EXERCISE AIM: Begin at the line containing "a likely diagnosis" in the data below and go on through the line containing "of patient, higher", repeating each line exactly; include both ends and no other line.

Document images with source code:
····················

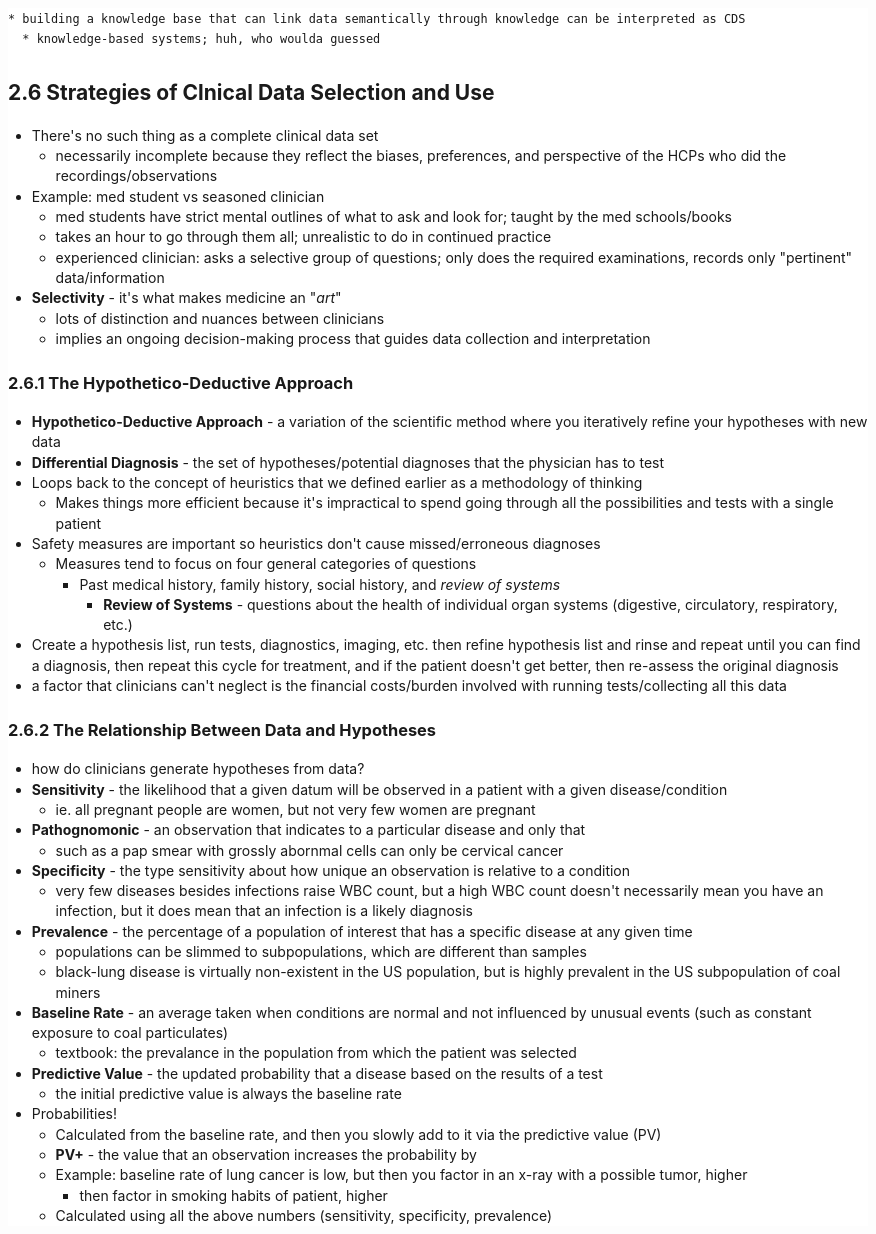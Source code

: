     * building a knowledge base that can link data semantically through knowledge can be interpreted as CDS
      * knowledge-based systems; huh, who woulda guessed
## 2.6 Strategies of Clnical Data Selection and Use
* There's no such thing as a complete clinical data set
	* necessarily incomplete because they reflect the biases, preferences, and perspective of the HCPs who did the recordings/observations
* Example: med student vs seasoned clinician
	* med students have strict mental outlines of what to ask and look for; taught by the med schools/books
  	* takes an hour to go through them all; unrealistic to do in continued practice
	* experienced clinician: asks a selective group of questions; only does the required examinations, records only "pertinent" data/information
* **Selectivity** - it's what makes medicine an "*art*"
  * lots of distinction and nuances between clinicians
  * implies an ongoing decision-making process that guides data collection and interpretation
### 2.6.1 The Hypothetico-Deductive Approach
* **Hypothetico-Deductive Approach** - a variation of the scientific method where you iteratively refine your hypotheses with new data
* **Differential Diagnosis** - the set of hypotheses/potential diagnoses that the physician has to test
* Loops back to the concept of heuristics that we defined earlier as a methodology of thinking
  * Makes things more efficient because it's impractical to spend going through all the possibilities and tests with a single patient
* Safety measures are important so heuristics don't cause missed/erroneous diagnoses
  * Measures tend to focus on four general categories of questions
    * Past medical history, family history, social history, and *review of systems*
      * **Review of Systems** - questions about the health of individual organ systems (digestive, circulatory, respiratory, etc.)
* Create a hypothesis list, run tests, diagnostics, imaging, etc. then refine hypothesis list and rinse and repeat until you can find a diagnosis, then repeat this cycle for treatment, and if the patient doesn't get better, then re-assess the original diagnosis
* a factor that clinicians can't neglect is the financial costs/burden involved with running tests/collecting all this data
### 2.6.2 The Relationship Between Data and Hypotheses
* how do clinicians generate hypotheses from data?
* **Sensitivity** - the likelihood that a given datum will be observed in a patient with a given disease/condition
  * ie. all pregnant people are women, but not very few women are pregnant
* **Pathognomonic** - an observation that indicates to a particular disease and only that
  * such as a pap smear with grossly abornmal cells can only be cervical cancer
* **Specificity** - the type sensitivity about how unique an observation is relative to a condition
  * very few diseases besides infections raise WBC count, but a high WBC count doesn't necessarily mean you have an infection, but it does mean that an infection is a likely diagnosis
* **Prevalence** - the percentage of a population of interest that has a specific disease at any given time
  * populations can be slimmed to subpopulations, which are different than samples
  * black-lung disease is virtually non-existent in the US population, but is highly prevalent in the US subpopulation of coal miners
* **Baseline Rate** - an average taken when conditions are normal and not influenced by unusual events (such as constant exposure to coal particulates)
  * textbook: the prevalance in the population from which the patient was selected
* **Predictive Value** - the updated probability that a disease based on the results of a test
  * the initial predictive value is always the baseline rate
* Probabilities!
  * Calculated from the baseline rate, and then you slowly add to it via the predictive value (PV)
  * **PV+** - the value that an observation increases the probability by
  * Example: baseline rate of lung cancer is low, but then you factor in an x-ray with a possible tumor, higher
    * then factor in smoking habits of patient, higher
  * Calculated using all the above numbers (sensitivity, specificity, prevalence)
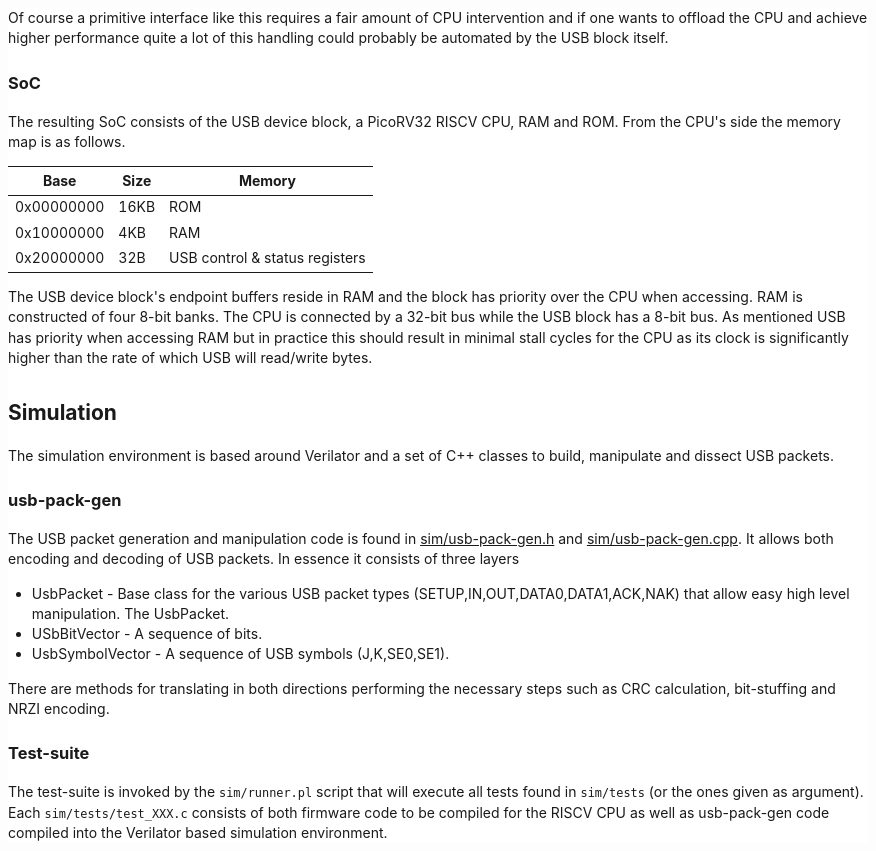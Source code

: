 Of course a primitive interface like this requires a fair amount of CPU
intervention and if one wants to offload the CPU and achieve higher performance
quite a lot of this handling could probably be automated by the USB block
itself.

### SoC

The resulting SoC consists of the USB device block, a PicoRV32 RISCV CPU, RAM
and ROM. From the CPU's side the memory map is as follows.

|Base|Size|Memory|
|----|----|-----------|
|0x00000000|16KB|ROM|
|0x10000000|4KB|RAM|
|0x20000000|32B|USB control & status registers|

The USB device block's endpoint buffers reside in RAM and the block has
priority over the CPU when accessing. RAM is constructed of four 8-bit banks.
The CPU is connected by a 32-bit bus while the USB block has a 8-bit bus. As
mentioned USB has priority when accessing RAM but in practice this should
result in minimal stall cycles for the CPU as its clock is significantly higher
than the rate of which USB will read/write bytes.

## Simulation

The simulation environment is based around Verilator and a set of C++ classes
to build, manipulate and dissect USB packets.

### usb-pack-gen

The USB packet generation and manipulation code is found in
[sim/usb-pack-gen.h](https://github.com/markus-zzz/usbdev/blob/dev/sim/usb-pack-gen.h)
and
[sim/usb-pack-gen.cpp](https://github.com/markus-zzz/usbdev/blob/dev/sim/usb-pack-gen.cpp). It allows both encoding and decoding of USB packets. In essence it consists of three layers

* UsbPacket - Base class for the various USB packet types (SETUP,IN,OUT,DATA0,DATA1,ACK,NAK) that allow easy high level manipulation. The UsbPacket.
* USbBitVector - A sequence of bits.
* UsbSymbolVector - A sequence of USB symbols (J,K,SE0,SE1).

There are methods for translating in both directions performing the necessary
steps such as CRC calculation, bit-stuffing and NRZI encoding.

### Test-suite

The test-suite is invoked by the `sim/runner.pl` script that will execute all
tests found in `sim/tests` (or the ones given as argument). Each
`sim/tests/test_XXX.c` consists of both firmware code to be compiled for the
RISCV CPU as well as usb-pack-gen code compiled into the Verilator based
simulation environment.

····················

RESULT OF THE EXERCISE:
  * very few diseases besides infections raise WBC count, but a high WBC count doesn't necessarily mean you have an infection, but it does mean that an infection is a likely diagnosis
* **Prevalence** - the percentage of a population of interest that has a specific disease at any given time
  * populations can be slimmed to subpopulations, which are different than samples
  * black-lung disease is virtually non-existent in the US population, but is highly prevalent in the US subpopulation of coal miners
* **Baseline Rate** - an average taken when conditions are normal and not influenced by unusual events (such as constant exposure to coal particulates)
  * textbook: the prevalance in the population from which the patient was selected
* **Predictive Value** - the updated probability that a disease based on the results of a test
  * the initial predictive value is always the baseline rate
* Probabilities!
  * Calculated from the baseline rate, and then you slowly add to it via the predictive value (PV)
  * **PV+** - the value that an observation increases the probability by
  * Example: baseline rate of lung cancer is low, but then you factor in an x-ray with a possible tumor, higher
    * then factor in smoking habits of patient, higher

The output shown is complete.